'Charities won't be able to unleash their digital potential until they sort the basics out'

07 Nov 2019 News

Charities should not get “distracted” by digital projects if they “have not got the basics right”, Parkinson’s UK's director of transformation and communications said yesterday. 

Julie Dodd was speaking at the Charity Technology Conference, run by Civil Society Media, about the “risk” of charities overlooking issues like data infrastructure because of the “pressure” on the sector.

She said “there is real pressure on our organisations to try and create change quickly”, but that charities should be “realistic”.

“Things have huge potential but you cannot start to unleash that potential until you have got the basics right,” she said.

Dodd said she “learnt that lesson the hard way” at Parkinson's UK. She was trying to “think of really innovative stuff”, but actually needed to tackle things like paper-based processes and outdated devices.

“What is sensible and what we have done is focused on our people,” she said. “We have really spent time investing in our people, we have brought in a wide range of different expertise and started to shift the teams that we have”.

'Digital is not a separate thing'

Dodd encouraged charities to stop thinking about digital as a stand-alone department, and has recently removed the word “digital” from her own job title.

She said: “We have stopped trying to bracket digital as a separate thing.”

Parkinson’s UK has also “really invested in senior technology leadership”. Dodd said that senior digital leadership is necessary to “drive change” and that often people at a lower level need more “control”.

She encouraged leaders to start “giving away that power” and “decentralising”.

‘Society is changing’

“We know that we are living in a rapidly ageing society” and “in a time of great social inequality”, said Dodd.

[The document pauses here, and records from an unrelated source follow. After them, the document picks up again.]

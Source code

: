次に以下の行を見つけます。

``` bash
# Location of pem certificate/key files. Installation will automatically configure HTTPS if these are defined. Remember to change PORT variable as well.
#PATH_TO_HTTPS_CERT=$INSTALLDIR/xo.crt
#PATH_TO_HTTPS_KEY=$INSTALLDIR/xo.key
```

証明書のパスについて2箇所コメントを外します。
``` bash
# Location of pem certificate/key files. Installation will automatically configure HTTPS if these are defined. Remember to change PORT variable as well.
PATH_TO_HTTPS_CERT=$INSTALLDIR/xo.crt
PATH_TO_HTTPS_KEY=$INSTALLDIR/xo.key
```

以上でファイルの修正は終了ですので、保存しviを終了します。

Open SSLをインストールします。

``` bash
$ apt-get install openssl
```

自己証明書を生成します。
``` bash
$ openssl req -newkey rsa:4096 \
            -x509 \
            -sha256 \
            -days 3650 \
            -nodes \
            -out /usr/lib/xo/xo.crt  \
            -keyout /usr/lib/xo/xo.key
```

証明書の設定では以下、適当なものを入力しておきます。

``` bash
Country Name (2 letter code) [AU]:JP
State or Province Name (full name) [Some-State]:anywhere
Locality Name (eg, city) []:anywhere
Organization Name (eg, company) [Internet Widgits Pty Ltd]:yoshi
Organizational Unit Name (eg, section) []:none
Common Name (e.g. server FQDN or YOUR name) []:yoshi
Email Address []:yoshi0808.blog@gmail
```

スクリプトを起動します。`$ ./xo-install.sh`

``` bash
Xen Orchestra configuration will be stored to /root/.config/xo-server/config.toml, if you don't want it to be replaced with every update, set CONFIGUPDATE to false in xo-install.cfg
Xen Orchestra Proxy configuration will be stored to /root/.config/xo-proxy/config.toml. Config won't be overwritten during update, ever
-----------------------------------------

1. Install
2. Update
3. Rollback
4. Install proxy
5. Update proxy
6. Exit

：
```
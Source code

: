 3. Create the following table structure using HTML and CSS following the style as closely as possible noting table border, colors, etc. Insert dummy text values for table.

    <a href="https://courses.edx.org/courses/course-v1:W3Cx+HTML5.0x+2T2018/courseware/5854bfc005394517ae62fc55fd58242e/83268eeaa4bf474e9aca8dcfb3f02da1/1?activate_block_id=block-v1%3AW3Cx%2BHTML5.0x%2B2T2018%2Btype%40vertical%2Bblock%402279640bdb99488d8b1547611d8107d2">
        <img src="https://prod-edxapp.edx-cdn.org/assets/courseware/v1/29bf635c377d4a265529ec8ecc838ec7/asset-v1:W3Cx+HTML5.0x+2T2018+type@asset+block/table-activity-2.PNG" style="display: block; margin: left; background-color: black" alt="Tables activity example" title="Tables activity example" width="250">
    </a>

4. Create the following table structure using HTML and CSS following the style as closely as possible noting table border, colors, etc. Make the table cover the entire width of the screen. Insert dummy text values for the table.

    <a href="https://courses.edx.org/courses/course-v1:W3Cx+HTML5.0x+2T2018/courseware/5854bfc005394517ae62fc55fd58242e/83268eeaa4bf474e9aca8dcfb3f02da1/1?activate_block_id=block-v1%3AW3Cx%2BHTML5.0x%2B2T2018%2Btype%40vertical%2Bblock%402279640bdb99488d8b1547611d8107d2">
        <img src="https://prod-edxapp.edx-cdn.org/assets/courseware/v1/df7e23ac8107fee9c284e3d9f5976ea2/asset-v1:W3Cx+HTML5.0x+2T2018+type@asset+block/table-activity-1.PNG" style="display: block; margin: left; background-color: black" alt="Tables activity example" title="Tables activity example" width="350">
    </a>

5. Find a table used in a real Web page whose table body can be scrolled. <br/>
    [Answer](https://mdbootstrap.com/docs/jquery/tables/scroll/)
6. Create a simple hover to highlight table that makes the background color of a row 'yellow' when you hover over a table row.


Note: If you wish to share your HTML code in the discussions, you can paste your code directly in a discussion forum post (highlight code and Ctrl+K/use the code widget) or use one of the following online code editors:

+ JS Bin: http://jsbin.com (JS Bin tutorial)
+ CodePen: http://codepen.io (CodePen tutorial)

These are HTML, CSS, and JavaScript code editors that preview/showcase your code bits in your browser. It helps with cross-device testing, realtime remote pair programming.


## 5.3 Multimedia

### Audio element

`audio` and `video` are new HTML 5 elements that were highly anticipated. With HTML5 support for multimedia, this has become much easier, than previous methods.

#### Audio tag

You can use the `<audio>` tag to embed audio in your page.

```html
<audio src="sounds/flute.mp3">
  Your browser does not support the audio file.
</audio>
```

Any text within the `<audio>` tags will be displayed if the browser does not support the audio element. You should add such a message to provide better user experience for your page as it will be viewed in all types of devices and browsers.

She added that “society is changing”, and that the sector “needs to respond to those changes”.

There is a constant and growing “pressure” on charities to “adapt” to “changing expectations and needs”, but technological devices “are really just servants to the cultural changes we want to see”.

Dodd said charities are “really having to run to keep up with the changes that are happening as a byproduct of technological advancement”. She said “there is a bit of a dark side here, we know that big tech is starting to impact internet openness”, and that “cybersecurity is a huge risk” for charities. 

Dodd said there needs to be a shift in the conversation around ethics and also towards pragmatic questions. 

“That shift towards the conversation about ethics is starting to really show up and that is a positive thing,” she said, but “there are a lot of questions around ethics that I do not think we as a sector have fully got our heads around”.